Lalu bagaimana supaya kita bisa buang rantai gajah itu? Sebelum dibuang tentunya kita perlu tahu, rantai gajah apa saja yang kita miliki? Semua aturan dan hal yang tidak memberdayakan diri adalah rantai gajah. Saya tidak tahu apakah Anda kumpulkan rantai gajah dan membuangnya sekarang atau setelah Anda yakin untuk membuangnya?

Saat gajah muda itu telah menjadi jinak, maka rantainya diganti dengan rantai yang lebih kecil, yang pastinya akan mudah sekali diputuskan. Namun gajah itu telah memindahkan rantai dari kakinya ke dalam pikirannya. Maka kekuatan dirinya yang besar dikurung oleh ketidak berdayaan pikirannya. Ironis bukan?

Sebagai orang tua, hal baik apa yang akan Anda tanamkan kepada anak-anak Anda? Aturan jangan pernah bicara dengan orang asing, akan menjadi rantai gajah yang harus dibuang di kemudian hari. Bagaimana mungkin mereka kelak mudah bertemu dengan klien baru, pelanggan baru, mentor baru jika saat kecil punya aturan jangan bicara dengan orang asing? Hmmm hal ini tentunya akan jadikan Anda lebih memperhatikan aturan yang Anda terapkan kepada anak-anak bukan?

Bermain hujan menjadikan sore kemarin sebuah keceriaan bagi anak-anak saya. Mereka belajar bahwa hujan adalah berkah, hujan itu asyik dan menyenangkan. Saya selalu ingat bagaimana antusias dan semangatnya mereka saat bermain hujan untuk pertama kali beberapa tahun yang lalu, dan hal itu selalu berulang setiap kali mereka main hujan. Bukankah Anda selalu senang melihat anak-anak yang antusias dan penuh semangat? Kalo begitu, aturan apa yang sudah old fashioned dan perlu dilanggar sekarang?

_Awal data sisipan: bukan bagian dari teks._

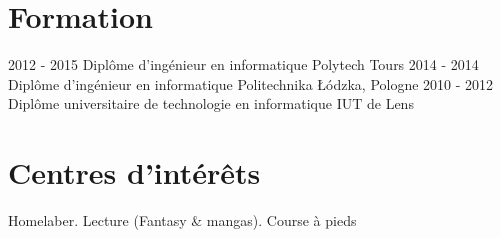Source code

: \documentclass[]{friggeri-cv}
\begin{document}
\section{Formation}
\begin{entrylist}
  \vspace{-6pt}    
  \entry
    {2012 - 2015}
    {Diplôme d'ingénieur en informatique}
    {Polytech Tours}
    {}
  \vspace{-6pt}    
  \entry
    {2014 - 2014}
    {Diplôme d'ingénieur en informatique}
    {Politechnika Łódzka, Pologne}
    {}
  \entry
    {2010 - 2012}
    {Diplôme universitaire de technologie en informatique}
    {IUT de Lens}
    {}
\end{entrylist}

\section{Centres d'intérêts}
\begin{entrylist}
  \entry
    {Homelaber. Lecture (Fantasy \& mangas). Course à pieds}
    {}    {}    {}
\end{entrylist}
\end{document}
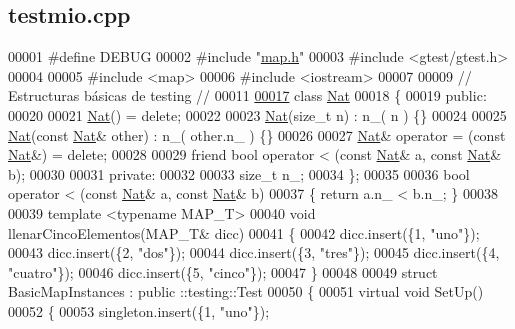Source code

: \hypertarget{testmio_8cpp_source}{}\subsection{testmio.\+cpp}

\begin{DoxyCode}
00001 \textcolor{preprocessor}{#define DEBUG}
00002 \textcolor{preprocessor}{#include "\hyperlink{map_8h}{map.h}"}
00003 \textcolor{preprocessor}{#include <gtest/gtest.h>}
00004 
00005 \textcolor{preprocessor}{#include <map>}
00006 \textcolor{preprocessor}{#include <iostream>}
00007 
00009 \textcolor{comment}{// Estructuras básicas de testing //}
00011 \textcolor{comment}{}
\hypertarget{testmio_8cpp_source.tex_l00017}{}\hyperlink{classNat}{00017} \textcolor{keyword}{class }\hyperlink{classNat}{Nat}
00018 \{
00019     \textcolor{keyword}{public}:
00020 
00021         \hyperlink{classNat}{Nat}() = \textcolor{keyword}{delete};
00022 
00023         \hyperlink{classNat}{Nat}(\textcolor{keywordtype}{size\_t} n) : n\_( n ) \{\}
00024 
00025         \hyperlink{classNat}{Nat}(\textcolor{keyword}{const} \hyperlink{classNat}{Nat}& other) : n\_( other.n\_ ) \{\}
00026 
00027         \hyperlink{classNat}{Nat}& operator = (\textcolor{keyword}{const} \hyperlink{classNat}{Nat}&) = \textcolor{keyword}{delete};
00028 
00029         \textcolor{keyword}{friend} \textcolor{keywordtype}{bool} operator < (\textcolor{keyword}{const} \hyperlink{classNat}{Nat}& a, \textcolor{keyword}{const} \hyperlink{classNat}{Nat}& b);
00030 
00031     \textcolor{keyword}{private}:
00032 
00033         \textcolor{keywordtype}{size\_t} n\_;
00034 \};
00035 
00036 \textcolor{keywordtype}{bool} operator < (\textcolor{keyword}{const} \hyperlink{classNat}{Nat}& a, \textcolor{keyword}{const} \hyperlink{classNat}{Nat}& b)
00037 \{ \textcolor{keywordflow}{return} a.n\_ < b.n\_; \}
00038 
00039 \textcolor{keyword}{template} <\textcolor{keyword}{typename} MAP\_T>
00040 \textcolor{keywordtype}{void} llenarCincoElementos(MAP\_T& dicc)
00041 \{
00042     dicc.insert(\{1, \textcolor{stringliteral}{"uno"}\});
00043     dicc.insert(\{2, \textcolor{stringliteral}{"dos"}\});
00044     dicc.insert(\{3, \textcolor{stringliteral}{"tres"}\});
00045     dicc.insert(\{4, \textcolor{stringliteral}{"cuatro"}\});
00046     dicc.insert(\{5, \textcolor{stringliteral}{"cinco"}\});
00047 \}
00048 
00049 \textcolor{keyword}{struct }BasicMapInstances : \textcolor{keyword}{public} ::testing::Test
00050 \{
00051     \textcolor{keyword}{virtual} \textcolor{keywordtype}{void} SetUp()
00052     \{
00053         singleton.insert(\{1, \textcolor{stringliteral}{"uno"}\});

\end{DoxyCode}
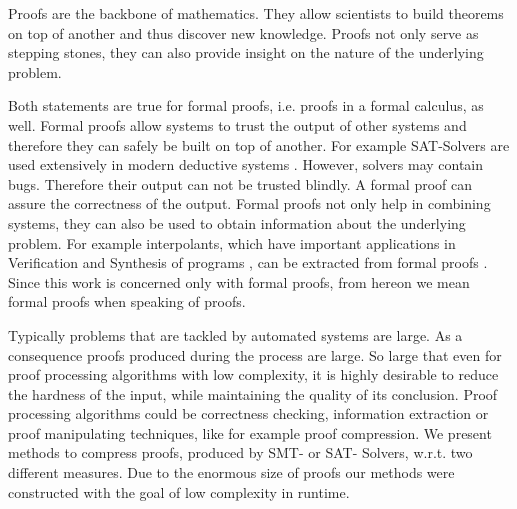 Proofs are the backbone of mathematics. 
They allow scientists to build theorems on top of another and thus discover new knowledge.
Proofs not only serve as stepping stones, they can also provide insight on the nature of the underlying problem.

Both statements are true for formal proofs, i.e. proofs in a formal calculus, as well.
Formal proofs allow systems to trust the output of other systems and therefore they can safely be built on top of another. 
For example SAT-Solvers are used extensively in modern deductive systems \cite{Biere2009}. 
However, solvers may contain bugs. 
Therefore their output can not be trusted blindly.
A formal proof can assure the correctness of the output.
Formal proofs not only help in combining systems, they can also be used to obtain information about the underlying problem.
For example interpolants, which have important applications in Verification and Synthesis of programs \cite{McMill2005}, can be extracted from formal proofs \cite{Hofferek2013}.
Since this work is concerned only with formal proofs, from hereon we mean formal proofs when speaking of proofs.

Typically problems that are tackled by automated systems are large. 
As a consequence proofs produced during the process are large.
So large that even for proof processing algorithms with low complexity, it is highly desirable to reduce the hardness of the input, while maintaining the quality of its conclusion.
Proof processing algorithms could be correctness checking, information extraction or proof manipulating techniques, like for example proof compression.
We present methods to compress proofs, produced by SMT- or SAT- Solvers, w.r.t. two different measures.
Due to the enormous size of proofs our methods were constructed with the goal of low complexity in runtime.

Ndalem Mondorakan 30.10.12

mau ngobrol dengan saya? bisa follow twitter @DokterAgungKris atau mau mengundang saya untuk bicara di institusi/komunitas Anda bisa hubungi ke 0812 8493 1800 

2 thoughts on “Melanggar Aturan

  1. Tripina

    Tadi siang saya juga menyaksikan betapa bahagianya anak saya Rose Virginie…bahkan ia mengatakan “mama aku senang bermain sepuasnya, karena hari ini kami tidak ada PR”. Hari ini mereka memang tidak ada KBM (Kegiatan Belajar Mengajar) kerena misa Hari Pangan Sedunia disekolahnya.
    Mendengar ocehan anak saya…saya dan teman berkomentar “kasian ya anak-anak sekarang, mereka terlalu dibebani pelajaran dan tugas-tugas sekolah, padahal dulu kita sangat senang pergi ke sekolah”. Dari pembicaraan itu kami malah bernostalgia tentang masa kecil kami. Ternyata permainan dan kebahagian masa kecil kami tidak jauh berbeda…teman saya berasal dari Jogja sedangkan saya dari kalimantan. Masa kecil kami bahagia karena tidak banyak larangan dari orang tua kami untuk mengeksplor berbagai permainan yang ada di sekirat kami.